Perhaps you could use the caller syntax in add_flower and then cache the principal of the first caller, denying calls from all others? But maybe I don’t understand the full intent.
The constructor parameters of the first canister can contain the principal of the second canister, so each canister in the array knows about the other canisters when installed, and then you can raise an error in the function if the caller is not that principal.
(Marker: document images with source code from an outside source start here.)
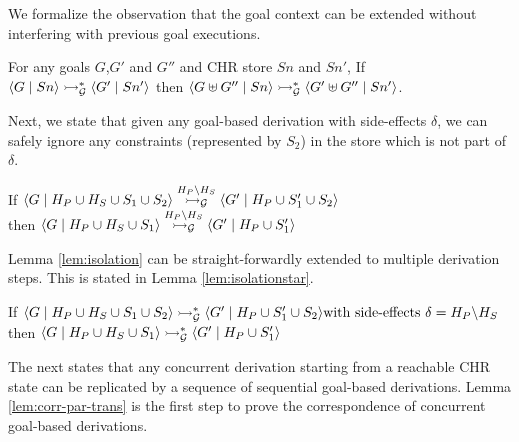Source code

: \documentclass{tlp}
\begin{document}
We formalize the observation that the goal context can
be extended without interfering with previous goal executions. 

\begin{lemma} \label{lem:mono-goals}
   For any goals $G$,$G'$ and $G''$ and CHR store $Sn$ and $Sn'$,
   If $\langle G\mid Sn \rangle \rightarrowtail^*_{\cal G} \langle G'\mid Sn' \rangle$
   then $\langle G \uplus G''\mid Sn \rangle \rightarrowtail^*_{\cal G} \langle G' \uplus G''\mid Sn' \rangle$.
\end{lemma}

Next, we state that
given any goal-based derivation with side-effects
$\delta$, we can safely ignore any constraints (represented by $S_2$) in the store
which is not part of $\delta$. 

\begin{lemma} \label{lem:isolation}
  If
     ${\langle G\mid H_P \cup H_S \cup S_1 \cup S_2 \rangle 
      \stackrel{H_P \backslash H_S}{\rightarrowtail_{\cal G}} 
      \langle G'\mid H_P \cup S_1' \cup S_2 \rangle
     }$
\\
  then
     ${\langle G\mid H_P \cup H_S \cup S_1 \rangle 
      \stackrel{H_P \backslash H_S}{\rightarrowtail_{\cal G}} 
      \langle G'\mid H_P \cup S_1' \rangle}$
\end{lemma}

Lemma \ref{lem:isolation} can be straight-forwardly extended to multiple derivation
steps. This is stated in Lemma \ref{lem:isolationstar}.

\begin{lemma} \label{lem:isolationstar}
 If
     ${\langle G\mid H_P \cup H_S \cup S_1 \cup S_2 \rangle 
      \rightarrowtail^*_{\cal G}
      \langle G'\mid H_P \cup S_1' \cup S_2 \rangle \\
      \mbox{with side-effects } \delta = H_P \backslash H_S
     }$
  then
     ${\langle G\mid H_P \cup H_S \cup S_1 \rangle 
      \rightarrowtail^*_{\cal G} 
      \langle G'\mid H_P \cup S_1' \rangle}$
\end{lemma}


The next states that any concurrent derivation starting from a reachable CHR state
can be replicated by a sequence of sequential goal-based derivations.
Lemma \ref{lem:corr-par-trans} is the first step to prove the correspondence of
concurrent goal-based derivations.
\end{document}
I am currently facing a challenge in invoking a method of one canister from another canister in a way that allows the initiating canister to perform the initialization. The issue I’m encountering is that the caller responsible for the initialization is the external entity who initialized the canister, rather than the canister itself. How can I structure my code to enable a canister to autonomously initialize another canister and call its methods, rather than relying on external initialization
I’m not sure I’ve captured what you want, but perhaps this works for you:
actor class C(delegate : Principal) {
public shared ctxt func init() : async () {
assert(ctxt.caller == delegate);
//...
}
}
Main.mo
import Class "Class";
import Principal "mo:base/Principal";
actor Main {
public shared ctxt func new() : async Class.C {
await Class.C(ctxt.caller);
};
public shared func test() : async Text {
let c1 = await new();
await c1.init(); // should succceed, caller is Main
let c2 = await Class.C(Principal.fromActor(c1));
try {
await(c2.init()); // should fail, caller is Main, not c1;
return "fail"
}
catch e {
};
return "ok";
}
}
(beware, the playgound only lets you spawn 5 canister per session, so you may have to reload the example if you call test more than once).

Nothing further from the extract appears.